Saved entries
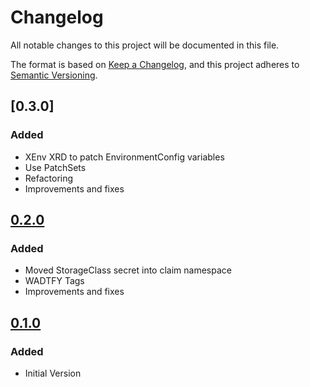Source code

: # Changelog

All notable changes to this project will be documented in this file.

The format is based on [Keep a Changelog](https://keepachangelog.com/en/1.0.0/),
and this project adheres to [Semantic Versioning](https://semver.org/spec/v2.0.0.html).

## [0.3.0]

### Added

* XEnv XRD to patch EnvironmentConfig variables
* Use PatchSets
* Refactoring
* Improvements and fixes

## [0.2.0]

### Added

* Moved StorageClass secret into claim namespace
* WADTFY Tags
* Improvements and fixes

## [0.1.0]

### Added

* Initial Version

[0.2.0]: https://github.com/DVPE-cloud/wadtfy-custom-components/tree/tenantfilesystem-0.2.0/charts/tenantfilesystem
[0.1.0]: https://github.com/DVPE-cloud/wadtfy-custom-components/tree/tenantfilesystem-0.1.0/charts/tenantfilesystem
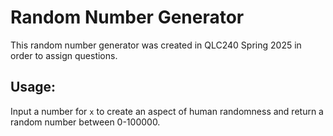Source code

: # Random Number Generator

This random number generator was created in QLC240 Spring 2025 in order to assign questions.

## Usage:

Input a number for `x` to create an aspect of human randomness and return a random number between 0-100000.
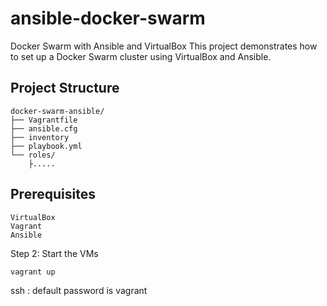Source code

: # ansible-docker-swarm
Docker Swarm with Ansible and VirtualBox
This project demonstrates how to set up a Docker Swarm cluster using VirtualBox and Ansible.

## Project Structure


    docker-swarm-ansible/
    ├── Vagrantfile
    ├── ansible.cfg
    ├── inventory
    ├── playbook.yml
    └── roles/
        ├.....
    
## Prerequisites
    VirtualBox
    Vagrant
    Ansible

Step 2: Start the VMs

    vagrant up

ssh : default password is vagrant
---
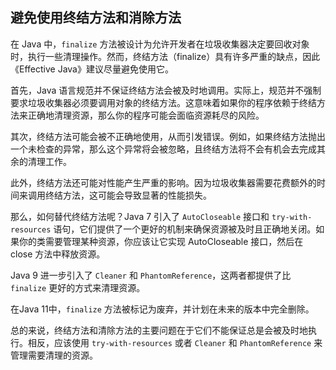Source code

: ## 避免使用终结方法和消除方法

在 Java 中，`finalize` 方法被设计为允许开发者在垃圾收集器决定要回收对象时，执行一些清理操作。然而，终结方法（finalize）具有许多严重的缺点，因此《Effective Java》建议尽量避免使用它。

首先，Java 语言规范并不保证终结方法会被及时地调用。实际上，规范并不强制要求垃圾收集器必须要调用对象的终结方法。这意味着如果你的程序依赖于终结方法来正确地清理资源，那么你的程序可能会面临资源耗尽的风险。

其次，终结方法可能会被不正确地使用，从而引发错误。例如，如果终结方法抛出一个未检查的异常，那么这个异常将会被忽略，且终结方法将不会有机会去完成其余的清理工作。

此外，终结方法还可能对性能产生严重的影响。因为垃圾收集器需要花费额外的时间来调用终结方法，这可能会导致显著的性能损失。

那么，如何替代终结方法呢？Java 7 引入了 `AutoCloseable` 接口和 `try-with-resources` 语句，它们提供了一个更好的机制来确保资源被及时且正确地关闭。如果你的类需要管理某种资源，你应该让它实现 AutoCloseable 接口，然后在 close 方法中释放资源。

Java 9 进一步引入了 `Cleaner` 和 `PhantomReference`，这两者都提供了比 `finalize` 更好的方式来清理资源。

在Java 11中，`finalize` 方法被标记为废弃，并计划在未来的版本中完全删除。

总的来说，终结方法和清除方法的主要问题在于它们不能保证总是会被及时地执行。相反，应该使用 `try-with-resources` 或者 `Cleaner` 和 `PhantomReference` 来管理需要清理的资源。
--
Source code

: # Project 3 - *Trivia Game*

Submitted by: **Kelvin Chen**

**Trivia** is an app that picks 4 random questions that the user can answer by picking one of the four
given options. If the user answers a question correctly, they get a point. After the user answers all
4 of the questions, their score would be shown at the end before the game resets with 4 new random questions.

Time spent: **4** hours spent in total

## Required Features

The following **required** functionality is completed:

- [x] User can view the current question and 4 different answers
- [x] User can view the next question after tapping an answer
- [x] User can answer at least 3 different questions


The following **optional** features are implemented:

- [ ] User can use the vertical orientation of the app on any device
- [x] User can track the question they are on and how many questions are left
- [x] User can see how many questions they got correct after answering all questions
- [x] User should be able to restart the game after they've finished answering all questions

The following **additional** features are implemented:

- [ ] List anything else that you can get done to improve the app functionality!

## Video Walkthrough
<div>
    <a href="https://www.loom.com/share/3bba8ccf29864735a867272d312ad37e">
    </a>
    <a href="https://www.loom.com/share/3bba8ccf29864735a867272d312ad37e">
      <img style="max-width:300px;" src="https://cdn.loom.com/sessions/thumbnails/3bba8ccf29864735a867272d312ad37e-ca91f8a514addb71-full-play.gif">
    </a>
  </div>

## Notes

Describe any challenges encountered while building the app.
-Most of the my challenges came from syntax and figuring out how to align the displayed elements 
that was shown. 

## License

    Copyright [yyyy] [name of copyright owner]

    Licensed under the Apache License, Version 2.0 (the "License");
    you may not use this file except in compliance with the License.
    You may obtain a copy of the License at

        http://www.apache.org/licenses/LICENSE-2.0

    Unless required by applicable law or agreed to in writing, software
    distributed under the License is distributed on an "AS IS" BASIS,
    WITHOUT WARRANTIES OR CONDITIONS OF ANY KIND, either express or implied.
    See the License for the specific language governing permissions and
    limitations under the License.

## [Work order]
Look above for the line with "that was shown." and the line with "limitations under the License.". Retype those two lines and every line between them exactly, adding nothing.

## [Exercise output]
that was shown. 

## License

    Copyright [yyyy] [name of copyright owner]

    Licensed under the Apache License, Version 2.0 (the "License");
    you may not use this file except in compliance with the License.
    You may obtain a copy of the License at

        http://www.apache.org/licenses/LICENSE-2.0

    Unless required by applicable law or agreed to in writing, software
    distributed under the License is distributed on an "AS IS" BASIS,
    WITHOUT WARRANTIES OR CONDITIONS OF ANY KIND, either express or implied.
    See the License for the specific language governing permissions and
    limitations under the License.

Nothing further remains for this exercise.